Ah yeah, you're right. If Origin_ were first, you would also need an assert that Origin_ must be nilled to cause it to backtrack and try the other branch if it wasn't the nil value, e.g.:

  <xs:element name="Origin_" ... >
    <xs:annotation>
      <xs:appinfo source="http://www.ogf.org/dfdl/";>
        <dfdl:assert>{ fn:nilled(.) }</dfdl:assert>
      </xs:appinfo>
    </xs:annotation>
  </xs:element>

Note that this is probably a good idea to add regardless of order. Otherwise, if there was a parse error in the Origin element (which would occur with Mike's changes on invalid data) then Origin_ would accept any string, but it is intended to only parse a nil element.



On 8/25/22 7:47 AM, Roger L Costello wrote:
Thanks Mike and Steve!

I need to study carefully what Mike said.

Steve, I think your suggestion is not correct. I did as you suggested and 
reversed the order of the branches in the choice. Now, with this input:

John Doe/2006N-05912E/Sally Smith

I get this XML:

<Test>
   <A>John Doe</A>
   <Origin_>2006N-05912E</Origin_>
   <B>Sally Smith</B>
</Test>

which is not correct.

I conclude that switching the order of the branches in the choice is not 
correct. Do you concur?

/Roger

-----Original Message-----
From: Steve Lawrence <slawre...@apache.org>
Sent: Thursday, August 25, 2022 7:38 AM
To: users@daffodil.apache.org
Subject: [EXT] Re: Daffodil does not correctly parse variable length, nillable 
elements with complexType

Another option, put your nillable type as the first branch in the
choice. This way Daffodil will attempt to parse the nillable type first,
and will only attempt to parse the complex Origin.

You'll still likely want the validation that Mike suggestions so that
when something fails it fails immediately instead of happily continuing
off the rails.


On 8/25/22 7:30 AM, Mike Beckerle wrote:
I think I know what is happening.

In the battle of delimiters vs. nested explicit length, explicit wins.

So if you have abc/-/cef

but after parsing abc then finding the separator /, the next field is
latitudeDegrees with explicit length 2, that "wins" and "-/" are the characters
of that string.

Validation will then issue a validation warning because Daffodil's "limited"
validation is done as the elements are parsed.

This does not cause backtracking, it's just a "warning" that the seemingly
well-formed data is invalid.

Then latitudeMinutes is parsed, and that uses the ever problematic lengthKind
pattern, which succeeds, with a zero-length string, which then also causes a
validation error.

    Again because this validation error because this, now zero-length string
doesn't look like the digits you expect.

Then it parses the hyphen element, which is just a string of length 1,

.... I'll stop here because things are clearly off the rails.

Here's my suggestion for how to fix this and get Daffodil to magically do what
you want, which is to pay attention to the facets.
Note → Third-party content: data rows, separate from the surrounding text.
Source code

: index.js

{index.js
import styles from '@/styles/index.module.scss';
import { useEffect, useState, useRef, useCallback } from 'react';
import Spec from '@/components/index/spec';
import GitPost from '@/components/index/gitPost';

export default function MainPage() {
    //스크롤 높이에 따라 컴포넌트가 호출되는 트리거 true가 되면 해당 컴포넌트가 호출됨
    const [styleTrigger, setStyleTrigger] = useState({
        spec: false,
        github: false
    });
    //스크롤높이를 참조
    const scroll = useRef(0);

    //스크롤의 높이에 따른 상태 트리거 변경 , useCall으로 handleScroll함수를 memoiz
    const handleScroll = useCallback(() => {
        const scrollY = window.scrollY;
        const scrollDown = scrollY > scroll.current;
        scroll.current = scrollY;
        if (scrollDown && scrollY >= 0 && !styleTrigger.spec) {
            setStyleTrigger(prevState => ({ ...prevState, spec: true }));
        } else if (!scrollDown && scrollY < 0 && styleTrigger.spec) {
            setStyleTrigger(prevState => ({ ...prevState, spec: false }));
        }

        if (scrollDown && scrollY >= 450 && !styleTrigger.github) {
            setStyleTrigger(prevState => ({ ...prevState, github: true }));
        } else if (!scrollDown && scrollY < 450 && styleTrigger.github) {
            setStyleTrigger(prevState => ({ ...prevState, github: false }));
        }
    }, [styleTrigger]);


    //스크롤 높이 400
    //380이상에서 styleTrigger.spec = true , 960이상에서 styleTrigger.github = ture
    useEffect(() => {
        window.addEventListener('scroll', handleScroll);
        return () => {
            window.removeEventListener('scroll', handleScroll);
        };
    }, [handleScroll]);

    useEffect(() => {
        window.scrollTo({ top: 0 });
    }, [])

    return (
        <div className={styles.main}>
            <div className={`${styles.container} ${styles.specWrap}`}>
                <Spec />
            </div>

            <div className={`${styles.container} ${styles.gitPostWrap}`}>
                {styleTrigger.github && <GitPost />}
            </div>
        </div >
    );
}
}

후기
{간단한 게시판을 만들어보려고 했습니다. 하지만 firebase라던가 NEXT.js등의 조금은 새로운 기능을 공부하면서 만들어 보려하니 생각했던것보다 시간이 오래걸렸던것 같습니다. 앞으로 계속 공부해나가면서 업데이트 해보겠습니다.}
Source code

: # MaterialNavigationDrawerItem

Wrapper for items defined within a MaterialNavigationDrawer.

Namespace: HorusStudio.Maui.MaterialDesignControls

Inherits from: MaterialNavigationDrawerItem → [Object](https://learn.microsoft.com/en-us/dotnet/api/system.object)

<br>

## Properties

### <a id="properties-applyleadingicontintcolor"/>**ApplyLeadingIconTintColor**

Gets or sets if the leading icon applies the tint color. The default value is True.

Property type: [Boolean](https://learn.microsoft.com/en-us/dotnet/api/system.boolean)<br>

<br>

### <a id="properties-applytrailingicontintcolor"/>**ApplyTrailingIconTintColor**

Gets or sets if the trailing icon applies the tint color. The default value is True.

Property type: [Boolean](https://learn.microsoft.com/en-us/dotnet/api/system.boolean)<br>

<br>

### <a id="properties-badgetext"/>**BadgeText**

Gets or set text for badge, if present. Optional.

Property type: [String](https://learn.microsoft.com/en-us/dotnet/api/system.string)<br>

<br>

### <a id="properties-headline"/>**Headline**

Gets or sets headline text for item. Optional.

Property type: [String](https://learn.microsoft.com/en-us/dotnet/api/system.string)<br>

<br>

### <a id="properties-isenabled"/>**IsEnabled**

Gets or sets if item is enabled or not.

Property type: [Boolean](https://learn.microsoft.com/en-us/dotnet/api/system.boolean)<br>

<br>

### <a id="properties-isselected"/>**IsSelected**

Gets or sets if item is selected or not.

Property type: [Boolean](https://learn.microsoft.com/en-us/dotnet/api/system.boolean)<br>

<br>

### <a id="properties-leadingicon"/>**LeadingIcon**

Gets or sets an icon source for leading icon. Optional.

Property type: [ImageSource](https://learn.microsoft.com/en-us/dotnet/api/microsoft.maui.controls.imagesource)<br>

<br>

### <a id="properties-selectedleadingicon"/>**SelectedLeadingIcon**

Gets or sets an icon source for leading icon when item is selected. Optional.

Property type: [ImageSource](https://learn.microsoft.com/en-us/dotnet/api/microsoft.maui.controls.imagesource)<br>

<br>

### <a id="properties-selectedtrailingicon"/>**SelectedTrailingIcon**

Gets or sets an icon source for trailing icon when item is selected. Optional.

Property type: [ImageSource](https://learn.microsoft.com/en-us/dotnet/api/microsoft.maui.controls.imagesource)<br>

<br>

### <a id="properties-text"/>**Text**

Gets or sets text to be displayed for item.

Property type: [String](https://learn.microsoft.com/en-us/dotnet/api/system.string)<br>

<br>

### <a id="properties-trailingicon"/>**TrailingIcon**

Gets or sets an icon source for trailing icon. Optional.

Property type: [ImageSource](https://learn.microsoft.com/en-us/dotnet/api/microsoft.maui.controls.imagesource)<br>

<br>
<!-- vString = 'validated string'. Facets are checked while parsing. -->
<simpleType name="vString">
      <annotation><appinfo source="http://www.ogf.org/dfdl/
<http://www.ogf.org/dfdl/>">
          <dfdl:assert message="Invalid value">{ dfdl:checkConstraints(.)
}</dfdl:assert>
      </appinfo></annotation>
       <restriction base="xs:string"/>
</simpleType>

Define all your strings with vString as your type, and it should behave much
more like you expect.

Now normally I tell people not to call checkConstraints(.) on everything because
it fails to distinguish well-formed data from invalid data, and often one wants
the parse to succeed even if the data is invalid.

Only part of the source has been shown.